Les rochelais, quant à eux, s'éveillaient à peine bien que le carillon ait, depuis un bon moment, sonné la demi de sept heure. Cette léthargie inhabituelle d'un port, en d'autres temps très actifs traduisait, mieux que tous les discours, la rigueur impitoyable du siège mené par Richelieu et les catholiques contre une des dernières places fortes accordées par Henry IV aux protestants.
La mort du célèbre roi, assassiné par Ravaillac, avait sonné le glas de la tolérance pour toutes les villes libres et, surtout, la Rochelle. L'heure était à l'unité de la nation derrière un roi qui voulait faire oublier les promesses faites par son père aux réformés. En cette fin d'octobre 1628, les troupes royales verrouillaient totalement la ville et ses habitants n'en finissaient plus de mourir de faim. Seul un quart de la population ne se nourrissant plus que de cuir bouilli ou de parchemins assaisonnés de suif et de chardon pouvait encore se vanter de voir le soleil se lever le matin. Tous les autres étaient mort d'inanition, les plus faibles d'abord puis les femmes, les enfants et, enfin, les hommes dans la force de l'âge.
Quelques uns, dont Aurore, continuaient pourtant à observer chaque matin l'horizon avec le secret espoir de voir apparaître des vaisseaux anglais porteurs de vivres frais. La jeune fille mesurait bien sur l'irréalisme d'un tel espoir. Les embarcations du Comte de Lindsey n'avaient-elles pas été impitoyablement balayées au début du mois par la flotte française alors qu'elles se présentaient devant le pertuis de la Rochelle pour secourir les protestants affamés ?

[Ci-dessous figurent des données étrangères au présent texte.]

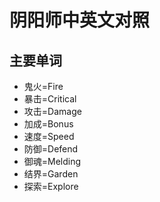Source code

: # 阴阳师中英文对照

## 主要单词

- 鬼火=Fire
- 暴击=Critical
- 攻击=Damage
- 加成=Bonus
- 速度=Speed
- 防御=Defend
- 御魂=Melding
- 结界=Garden
- 探索=Explore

Néanmoins, à chaque levé de soleil et quel que soit son état de faiblesse, elle se tenait là sur les remparts à scruter l'horizon. Qu'attendait-elle alors dans le froid glacial ? Elle n'aurait su le dire. Mais défier du regard, même de loin, les troupes catholiques l'aidait à tenir en dépit des crampes douloureuses de son estomac affamé. Il lui fallait cultiver sa haine et rien de tel, pour cela, que de contempler la barrière de bateaux démembres et enchaînés que Richelieu avait déployé au milieu du chenal menant au port pour mieux en bloquer l'accès. Cette vision quotidienne la révulsait. Cette fille de capitaine, passionnément amoureuse de sa ville mais aussi de la mer, n'admettait pas que l'on prive les marins, pécheurs et autres voyageurs du vaste océan d'un refuge providentiel en cas de tempête. Elle ne supportait pas non plus que l'on puisse mutiler gratuitement des vaisseaux, fruits d'un travail complexe, pour de simples questions d'ambitions politiques. Fallait-il que la haine de ce nouveau roi, qui se prétendait leur père à tous, soit forte pour le réduire à user de tels expédients contre une assemblée de gens pacifiques qui n'avaient pour seul tort de ne pas vouloir prier de la même façon que les autres ! Aurore ne comprenait décidemment rien à cette guerre injuste qui leur était faite mais elle avait d'ors et déjà compris que les hasards de la politique et du pouvoir se moquaient bien de la vie des hommes et de leur bien-être. La gloire de quelques uns justifiait le martyr de la majorité et ainsi allait le monde.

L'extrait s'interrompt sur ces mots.